PROBLEM DETAILS: The entries below contain a line with "### 💡 Основные компетенции 💡" and a line with "- Assiduity;". Quote exactly those two lines and all lines between them.

GIVEN DATA:
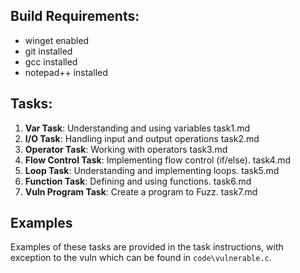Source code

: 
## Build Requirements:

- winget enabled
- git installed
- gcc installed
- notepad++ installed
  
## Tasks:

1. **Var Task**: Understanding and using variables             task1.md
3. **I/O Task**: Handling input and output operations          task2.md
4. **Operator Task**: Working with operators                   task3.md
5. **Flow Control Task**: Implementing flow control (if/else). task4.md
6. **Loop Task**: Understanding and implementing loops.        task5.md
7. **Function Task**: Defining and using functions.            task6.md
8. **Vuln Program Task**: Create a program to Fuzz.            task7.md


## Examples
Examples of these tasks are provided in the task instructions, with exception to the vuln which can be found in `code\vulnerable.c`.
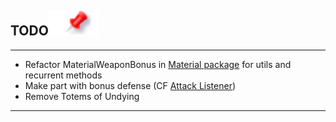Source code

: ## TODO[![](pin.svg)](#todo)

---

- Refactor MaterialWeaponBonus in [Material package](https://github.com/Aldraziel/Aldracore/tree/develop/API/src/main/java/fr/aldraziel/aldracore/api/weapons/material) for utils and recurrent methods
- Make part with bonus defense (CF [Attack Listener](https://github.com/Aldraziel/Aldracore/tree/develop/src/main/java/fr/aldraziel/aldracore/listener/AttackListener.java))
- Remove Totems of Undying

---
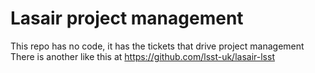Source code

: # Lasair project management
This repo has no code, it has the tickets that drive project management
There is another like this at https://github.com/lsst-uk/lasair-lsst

--

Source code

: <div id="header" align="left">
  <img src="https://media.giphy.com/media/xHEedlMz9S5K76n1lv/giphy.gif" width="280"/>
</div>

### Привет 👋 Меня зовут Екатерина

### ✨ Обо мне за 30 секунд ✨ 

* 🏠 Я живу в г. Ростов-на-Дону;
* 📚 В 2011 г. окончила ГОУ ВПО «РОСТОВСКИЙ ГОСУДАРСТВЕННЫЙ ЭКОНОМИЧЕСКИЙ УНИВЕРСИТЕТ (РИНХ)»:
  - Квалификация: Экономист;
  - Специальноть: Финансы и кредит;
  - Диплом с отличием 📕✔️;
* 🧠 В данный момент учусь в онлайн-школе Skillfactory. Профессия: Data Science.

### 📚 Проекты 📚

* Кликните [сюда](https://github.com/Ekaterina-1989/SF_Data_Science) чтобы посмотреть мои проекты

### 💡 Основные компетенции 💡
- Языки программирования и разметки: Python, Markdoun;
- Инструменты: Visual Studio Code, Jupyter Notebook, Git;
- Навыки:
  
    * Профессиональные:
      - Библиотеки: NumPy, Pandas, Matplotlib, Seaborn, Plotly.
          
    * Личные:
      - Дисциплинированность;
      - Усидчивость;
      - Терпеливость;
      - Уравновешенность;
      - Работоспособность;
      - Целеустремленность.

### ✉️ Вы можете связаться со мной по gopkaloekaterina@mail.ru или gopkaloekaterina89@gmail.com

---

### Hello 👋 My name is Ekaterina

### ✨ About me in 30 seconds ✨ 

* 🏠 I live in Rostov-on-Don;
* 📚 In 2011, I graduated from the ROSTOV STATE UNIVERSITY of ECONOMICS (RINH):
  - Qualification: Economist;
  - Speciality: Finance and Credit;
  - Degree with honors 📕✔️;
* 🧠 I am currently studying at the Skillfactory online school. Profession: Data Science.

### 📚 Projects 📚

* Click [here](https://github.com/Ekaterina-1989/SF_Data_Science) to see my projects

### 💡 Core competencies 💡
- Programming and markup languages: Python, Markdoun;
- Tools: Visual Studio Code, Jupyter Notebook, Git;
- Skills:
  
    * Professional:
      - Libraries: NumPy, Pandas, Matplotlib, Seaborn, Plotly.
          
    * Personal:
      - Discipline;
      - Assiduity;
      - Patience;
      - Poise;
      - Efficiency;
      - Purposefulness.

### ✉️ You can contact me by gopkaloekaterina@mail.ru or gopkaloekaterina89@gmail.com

TASK ANSWER:
### 💡 Основные компетенции 💡
- Языки программирования и разметки: Python, Markdoun;
- Инструменты: Visual Studio Code, Jupyter Notebook, Git;
- Навыки:
  
    * Профессиональные:
      - Библиотеки: NumPy, Pandas, Matplotlib, Seaborn, Plotly.
          
    * Личные:
      - Дисциплинированность;
      - Усидчивость;
      - Терпеливость;
      - Уравновешенность;
      - Работоспособность;
      - Целеустремленность.

### ✉️ Вы можете связаться со мной по gopkaloekaterina@mail.ru или gopkaloekaterina89@gmail.com

---

### Hello 👋 My name is Ekaterina

### ✨ About me in 30 seconds ✨ 

* 🏠 I live in Rostov-on-Don;
* 📚 In 2011, I graduated from the ROSTOV STATE UNIVERSITY of ECONOMICS (RINH):
  - Qualification: Economist;
  - Speciality: Finance and Credit;
  - Degree with honors 📕✔️;
* 🧠 I am currently studying at the Skillfactory online school. Profession: Data Science.

### 📚 Projects 📚

* Click [here](https://github.com/Ekaterina-1989/SF_Data_Science) to see my projects

### 💡 Core competencies 💡
- Programming and markup languages: Python, Markdoun;
- Tools: Visual Studio Code, Jupyter Notebook, Git;
- Skills:
  
    * Professional:
      - Libraries: NumPy, Pandas, Matplotlib, Seaborn, Plotly.
          
    * Personal:
      - Discipline;
      - Assiduity;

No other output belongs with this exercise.